We created Puppet Strings to help module authors deal with this challenge by rendering user-friendly documentation from Puppet source code. We’ve just released a major revision of Puppet Strings with new features and fixes for many issues reported by early users.

Even if you don’t consider yourself a Puppet module developer, read on. Higher-quality documentation through Puppet Strings is valuable to everyone in the worldwide Puppet community. An easy way to contribute back to the modules you use everyday is to add Strings content to them. (Speaking of contributing, #puppethack, the online Puppet community hack day, is happening on December 13, and that would be a great place to start.)

Strings is a YARD-based documentation tool for Puppet code and extensions that are written in Puppet and Ruby. Given some simple in-code comments containing YARD tags, Strings generates consistent HTML or JSON documentation for:

• All of your classes
• Puppet 3.x and 4.x API functions
• Puppet language functions
• Resource types
• Providers
• Ruby classes and Ruby methods

This post will walk you through the basics of using Strings to document all the pieces of a Puppet module.

Setup: Installing Strings

In this example, we’ll install the Strings Rubygem with bundler. (Note that the gem can also be installed system-wide using the puppet_gem or gem providers.)

To use Puppet Strings in your module, simply add the following to your module’s Gemfile, and then run bundle install:

source ENV['GEM_SOURCE'] || "https://rubygems.org"
gem "puppet", ENV['PUPPET_GEM_VERSION'] || '~> 4.7.0'
gem 'puppet-strings'
gem 'rake'

Strings is compatible with Puppet 3.8 and above, and in this example we’ll be using the latest release, Puppet 4.8. Notes about differences with Puppet 3.8 will be specifically called out throughout this post.

Documenting Puppet Classes and Defined Types, and Running Strings

It is straightforward to document classes and user-defined types using Puppet Strings.

As is the case with anything that can be documented with YARD, we’ll be working with a series of comments that make up the YARD docstring. This can include free-form text that is treated as a high-level overview for the class, as well as any number of YARD tags that hold semantic metadata for various aspects of the code. These tags allow us to add this data to the code without worrying about presentation.

# An example class.
#
# This is an example of how to document a Puppet class:
#
# @example Declaring the class
#   include example_class
#
# @param first The first parameter for this class.
# @param second The second parameter for this class.
class example_class(
  String $first  = $example_class::params::first_arg,
  Integer $second = $example_class::params::second_arg,
) inherits example_class::params {
  # ...
}

The first few lines of this block of comments, which are not prefixed with any tags, constitute the description of the class.

Next, we have our first YARD tag. The @example tag can be used to add usage examples to any Puppet or Ruby code.

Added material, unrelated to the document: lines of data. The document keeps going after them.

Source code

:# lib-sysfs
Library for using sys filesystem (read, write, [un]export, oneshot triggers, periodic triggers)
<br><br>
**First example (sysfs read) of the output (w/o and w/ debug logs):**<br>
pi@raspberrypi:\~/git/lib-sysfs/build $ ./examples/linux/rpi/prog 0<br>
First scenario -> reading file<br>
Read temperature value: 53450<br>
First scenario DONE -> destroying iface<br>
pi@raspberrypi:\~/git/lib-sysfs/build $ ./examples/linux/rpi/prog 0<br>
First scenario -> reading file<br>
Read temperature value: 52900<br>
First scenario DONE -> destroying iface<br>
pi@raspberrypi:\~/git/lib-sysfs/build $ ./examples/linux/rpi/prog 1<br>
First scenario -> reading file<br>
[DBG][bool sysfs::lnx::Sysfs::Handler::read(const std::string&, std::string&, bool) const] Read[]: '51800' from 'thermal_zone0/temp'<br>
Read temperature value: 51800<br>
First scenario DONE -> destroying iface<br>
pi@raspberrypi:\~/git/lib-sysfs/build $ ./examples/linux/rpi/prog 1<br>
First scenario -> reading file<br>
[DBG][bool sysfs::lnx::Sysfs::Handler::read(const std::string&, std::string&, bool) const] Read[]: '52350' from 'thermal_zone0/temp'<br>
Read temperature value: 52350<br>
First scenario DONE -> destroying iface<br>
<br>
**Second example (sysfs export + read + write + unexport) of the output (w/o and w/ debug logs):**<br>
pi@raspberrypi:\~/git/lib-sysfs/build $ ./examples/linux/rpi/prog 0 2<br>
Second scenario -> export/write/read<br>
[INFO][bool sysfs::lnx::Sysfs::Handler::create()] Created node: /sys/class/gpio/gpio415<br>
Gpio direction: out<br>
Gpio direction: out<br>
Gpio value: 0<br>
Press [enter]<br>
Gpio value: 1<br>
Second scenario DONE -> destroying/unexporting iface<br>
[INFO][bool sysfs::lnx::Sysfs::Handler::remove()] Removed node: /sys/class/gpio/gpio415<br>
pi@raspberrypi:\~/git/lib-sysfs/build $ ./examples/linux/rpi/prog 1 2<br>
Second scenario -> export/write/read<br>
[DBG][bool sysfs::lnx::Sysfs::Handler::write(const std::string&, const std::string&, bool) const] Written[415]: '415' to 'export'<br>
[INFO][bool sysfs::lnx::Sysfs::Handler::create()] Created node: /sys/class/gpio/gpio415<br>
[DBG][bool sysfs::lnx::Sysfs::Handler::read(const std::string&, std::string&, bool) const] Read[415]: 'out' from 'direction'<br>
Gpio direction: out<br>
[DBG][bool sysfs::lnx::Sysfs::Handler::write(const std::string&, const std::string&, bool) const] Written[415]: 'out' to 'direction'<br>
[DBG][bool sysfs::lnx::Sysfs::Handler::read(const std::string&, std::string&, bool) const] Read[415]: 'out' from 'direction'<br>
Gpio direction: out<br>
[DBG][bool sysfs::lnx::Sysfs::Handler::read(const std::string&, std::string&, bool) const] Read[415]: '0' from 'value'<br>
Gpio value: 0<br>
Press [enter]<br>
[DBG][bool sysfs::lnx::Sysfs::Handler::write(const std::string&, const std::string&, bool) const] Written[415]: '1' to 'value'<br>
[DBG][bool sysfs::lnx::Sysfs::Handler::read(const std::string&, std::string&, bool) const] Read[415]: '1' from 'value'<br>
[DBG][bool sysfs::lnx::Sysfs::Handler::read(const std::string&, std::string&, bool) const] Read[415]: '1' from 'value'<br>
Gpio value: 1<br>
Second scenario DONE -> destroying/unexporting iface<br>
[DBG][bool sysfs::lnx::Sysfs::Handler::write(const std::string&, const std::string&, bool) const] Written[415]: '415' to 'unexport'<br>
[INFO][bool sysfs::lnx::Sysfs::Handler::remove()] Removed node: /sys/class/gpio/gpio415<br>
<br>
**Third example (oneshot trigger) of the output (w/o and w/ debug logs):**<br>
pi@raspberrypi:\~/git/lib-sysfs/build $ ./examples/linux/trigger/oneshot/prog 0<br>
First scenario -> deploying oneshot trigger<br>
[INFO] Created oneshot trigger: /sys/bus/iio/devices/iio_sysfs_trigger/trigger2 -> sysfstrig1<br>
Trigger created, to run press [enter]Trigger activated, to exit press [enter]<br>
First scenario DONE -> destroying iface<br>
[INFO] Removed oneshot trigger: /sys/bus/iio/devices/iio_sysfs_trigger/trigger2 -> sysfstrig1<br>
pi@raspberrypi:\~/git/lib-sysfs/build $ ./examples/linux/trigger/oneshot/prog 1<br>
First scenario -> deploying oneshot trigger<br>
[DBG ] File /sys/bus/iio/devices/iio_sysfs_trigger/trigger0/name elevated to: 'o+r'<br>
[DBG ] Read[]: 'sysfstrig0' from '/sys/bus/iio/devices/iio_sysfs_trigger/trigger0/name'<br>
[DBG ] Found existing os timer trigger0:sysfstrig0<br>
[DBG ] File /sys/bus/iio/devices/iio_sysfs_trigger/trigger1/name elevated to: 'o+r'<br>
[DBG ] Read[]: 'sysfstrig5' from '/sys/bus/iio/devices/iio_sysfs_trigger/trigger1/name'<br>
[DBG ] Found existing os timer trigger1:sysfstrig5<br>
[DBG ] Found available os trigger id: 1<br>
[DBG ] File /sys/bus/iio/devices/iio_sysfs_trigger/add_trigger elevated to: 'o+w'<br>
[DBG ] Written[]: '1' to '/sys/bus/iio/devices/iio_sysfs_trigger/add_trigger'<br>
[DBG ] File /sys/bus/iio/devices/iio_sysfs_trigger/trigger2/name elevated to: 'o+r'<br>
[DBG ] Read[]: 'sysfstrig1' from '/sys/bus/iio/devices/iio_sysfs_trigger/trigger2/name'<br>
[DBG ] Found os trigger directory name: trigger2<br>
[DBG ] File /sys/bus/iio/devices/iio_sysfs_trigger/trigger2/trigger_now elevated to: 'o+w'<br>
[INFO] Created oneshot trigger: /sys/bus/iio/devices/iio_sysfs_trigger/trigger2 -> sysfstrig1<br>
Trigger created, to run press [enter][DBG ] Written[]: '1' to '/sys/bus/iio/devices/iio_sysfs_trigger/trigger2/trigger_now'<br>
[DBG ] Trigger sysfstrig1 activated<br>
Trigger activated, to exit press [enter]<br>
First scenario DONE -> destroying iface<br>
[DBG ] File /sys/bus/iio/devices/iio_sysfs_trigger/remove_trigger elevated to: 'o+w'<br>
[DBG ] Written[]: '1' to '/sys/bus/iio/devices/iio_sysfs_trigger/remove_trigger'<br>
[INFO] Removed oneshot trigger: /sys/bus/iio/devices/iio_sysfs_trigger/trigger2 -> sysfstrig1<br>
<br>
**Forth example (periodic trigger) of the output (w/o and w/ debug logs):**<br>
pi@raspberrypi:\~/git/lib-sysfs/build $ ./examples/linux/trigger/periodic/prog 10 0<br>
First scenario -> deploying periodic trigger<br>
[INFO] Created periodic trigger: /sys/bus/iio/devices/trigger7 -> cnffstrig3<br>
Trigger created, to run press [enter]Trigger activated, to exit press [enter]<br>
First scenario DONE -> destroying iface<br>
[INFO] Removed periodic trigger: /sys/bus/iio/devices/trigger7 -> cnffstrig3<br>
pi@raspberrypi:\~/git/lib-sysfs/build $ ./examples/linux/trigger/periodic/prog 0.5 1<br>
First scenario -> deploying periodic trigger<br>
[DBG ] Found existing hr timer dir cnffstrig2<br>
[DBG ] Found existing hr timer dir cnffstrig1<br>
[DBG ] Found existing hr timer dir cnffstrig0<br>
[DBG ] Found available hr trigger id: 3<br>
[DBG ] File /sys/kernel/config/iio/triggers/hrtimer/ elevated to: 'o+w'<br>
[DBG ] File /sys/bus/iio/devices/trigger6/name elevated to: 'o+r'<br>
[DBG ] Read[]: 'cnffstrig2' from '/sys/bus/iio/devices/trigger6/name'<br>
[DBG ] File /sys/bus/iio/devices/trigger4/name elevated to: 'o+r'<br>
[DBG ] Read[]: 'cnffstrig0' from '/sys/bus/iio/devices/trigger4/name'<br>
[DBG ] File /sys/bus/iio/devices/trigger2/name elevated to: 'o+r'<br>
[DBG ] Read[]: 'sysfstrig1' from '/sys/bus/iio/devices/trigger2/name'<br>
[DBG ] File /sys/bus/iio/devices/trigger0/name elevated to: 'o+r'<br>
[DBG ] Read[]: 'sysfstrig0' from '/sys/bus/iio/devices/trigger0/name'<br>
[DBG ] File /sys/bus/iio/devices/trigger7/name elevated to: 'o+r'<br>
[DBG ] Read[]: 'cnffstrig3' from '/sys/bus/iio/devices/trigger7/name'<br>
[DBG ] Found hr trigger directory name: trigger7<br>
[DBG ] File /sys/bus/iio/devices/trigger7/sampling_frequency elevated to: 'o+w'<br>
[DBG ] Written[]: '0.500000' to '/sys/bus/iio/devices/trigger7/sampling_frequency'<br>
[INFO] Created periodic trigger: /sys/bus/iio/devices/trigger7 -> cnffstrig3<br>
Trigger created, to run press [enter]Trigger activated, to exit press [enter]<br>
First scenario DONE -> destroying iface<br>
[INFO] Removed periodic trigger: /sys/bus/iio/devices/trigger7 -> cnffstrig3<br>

# @example Declaring the class
#    include example_class

The string following the tag is an optional title, which is displayed prominently with the example in the final output.

Finally, we have @param tags for each of the parameters of the class.

# @param first The first parameter for this class.
# @param second The second parameter for this class.

The first word after the tag is the name of the parameter, and the following string describes its purpose. Since Puppet 4.x is a typed language, Strings automatically uses the parameter type information from the code to document the parameter types. If no type is specified in code, the parameter defaults to the type Any.

Since Puppet 3.x does not support typed parameters, the @param tags should include the expected type of the parameter, like so:

# @param [String] first The first parameter for this class.
# @param [Integer] second The second parameter for this class.

Defined types are documented in exactly the same way as classes:

# An example defined type.
#
# This is an example of how to document a defined type.
# @param ports The array of port numbers to use.
define example_type(
   Array[Integer] $ports = []
) {
  # ...
}

Now that we’ve got some documented code, we can run Strings to generate the documentation in either HTML or JSON. I’ve separated this code into two files in my module: class.pp and defined_type.pp:

will@mymodule > tree
  .
  |----- manifests
        |----- class.pp
         ----- defined_type.pp

To generate HTML documentation, we’ll invoke the following command from the top level of the module:

bundle exec puppet strings generate ./manifests/*.pp

This results in the creation of a docs directory and an index.html file, which we can view in a browser. Using the sidebar on the opened page to view the generated documentation for the class, we see:

Strings automatically groups documented code by category, allowing each category to be browsed separately. Here we see that we have Puppet classes and defined types available to view.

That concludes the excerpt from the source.